◆ TASK OBJECTIVE: The goal is a clean copy of all the data below, with pictures dropped and everything else retyped exactly.

◆ DATASET ENTRIES:
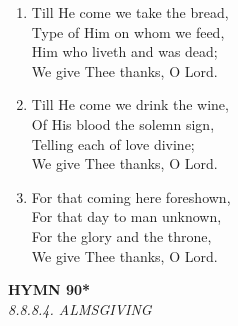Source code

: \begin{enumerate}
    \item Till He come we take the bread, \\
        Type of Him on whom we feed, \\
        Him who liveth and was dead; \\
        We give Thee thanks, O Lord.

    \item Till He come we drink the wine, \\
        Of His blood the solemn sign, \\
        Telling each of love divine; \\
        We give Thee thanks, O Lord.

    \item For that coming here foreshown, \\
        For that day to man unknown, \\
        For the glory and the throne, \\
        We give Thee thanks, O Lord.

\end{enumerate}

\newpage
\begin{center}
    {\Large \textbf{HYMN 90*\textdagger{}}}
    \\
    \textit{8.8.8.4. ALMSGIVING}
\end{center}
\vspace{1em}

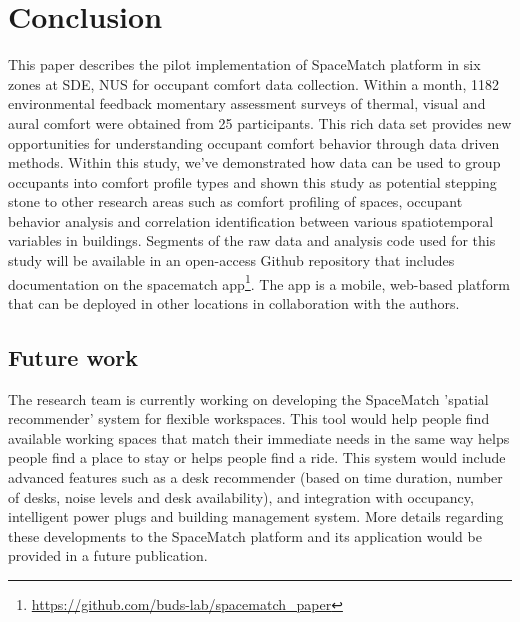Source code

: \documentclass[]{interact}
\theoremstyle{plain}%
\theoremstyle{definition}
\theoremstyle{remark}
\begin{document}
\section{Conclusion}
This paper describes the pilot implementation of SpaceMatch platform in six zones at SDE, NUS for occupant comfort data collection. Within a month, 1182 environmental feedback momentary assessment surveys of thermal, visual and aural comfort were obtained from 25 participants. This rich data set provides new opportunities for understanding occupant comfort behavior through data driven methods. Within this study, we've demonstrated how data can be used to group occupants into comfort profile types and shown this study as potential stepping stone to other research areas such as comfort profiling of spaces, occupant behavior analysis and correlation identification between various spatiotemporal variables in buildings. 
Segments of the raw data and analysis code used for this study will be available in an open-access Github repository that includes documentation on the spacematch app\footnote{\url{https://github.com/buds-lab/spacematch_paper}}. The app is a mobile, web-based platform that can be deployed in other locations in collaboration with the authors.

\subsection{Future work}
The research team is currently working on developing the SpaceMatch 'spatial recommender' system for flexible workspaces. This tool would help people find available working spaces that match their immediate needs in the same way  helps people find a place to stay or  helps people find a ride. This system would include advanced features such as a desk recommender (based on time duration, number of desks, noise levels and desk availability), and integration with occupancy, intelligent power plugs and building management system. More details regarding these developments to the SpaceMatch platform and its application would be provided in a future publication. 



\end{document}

◆ ANSWER SECTION:
Source code

: \begin{enumerate}
    \item Till He come we take the bread, \\
        Type of Him on whom we feed, \\
        Him who liveth and was dead; \\
        We give Thee thanks, O Lord.

    \item Till He come we drink the wine, \\
        Of His blood the solemn sign, \\
        Telling each of love divine; \\
        We give Thee thanks, O Lord.

    \item For that coming here foreshown, \\
        For that day to man unknown, \\
        For the glory and the throne, \\
        We give Thee thanks, O Lord.

\end{enumerate}

\newpage
\begin{center}
    {\Large \textbf{HYMN 90*\textdagger{}}}
    \\
    \textit{8.8.8.4. ALMSGIVING}
\end{center}
\vspace{1em}

Source code

: \documentclass[]{interact}
\theoremstyle{plain}%
\theoremstyle{definition}
\theoremstyle{remark}
\begin{document}
\section{Conclusion}
This paper describes the pilot implementation of SpaceMatch platform in six zones at SDE, NUS for occupant comfort data collection. Within a month, 1182 environmental feedback momentary assessment surveys of thermal, visual and aural comfort were obtained from 25 participants. This rich data set provides new opportunities for understanding occupant comfort behavior through data driven methods. Within this study, we've demonstrated how data can be used to group occupants into comfort profile types and shown this study as potential stepping stone to other research areas such as comfort profiling of spaces, occupant behavior analysis and correlation identification between various spatiotemporal variables in buildings. 
Segments of the raw data and analysis code used for this study will be available in an open-access Github repository that includes documentation on the spacematch app\footnote{\url{https://github.com/buds-lab/spacematch_paper}}. The app is a mobile, web-based platform that can be deployed in other locations in collaboration with the authors.

\subsection{Future work}
The research team is currently working on developing the SpaceMatch 'spatial recommender' system for flexible workspaces. This tool would help people find available working spaces that match their immediate needs in the same way  helps people find a place to stay or  helps people find a ride. This system would include advanced features such as a desk recommender (based on time duration, number of desks, noise levels and desk availability), and integration with occupancy, intelligent power plugs and building management system. More details regarding these developments to the SpaceMatch platform and its application would be provided in a future publication. 



\end{document}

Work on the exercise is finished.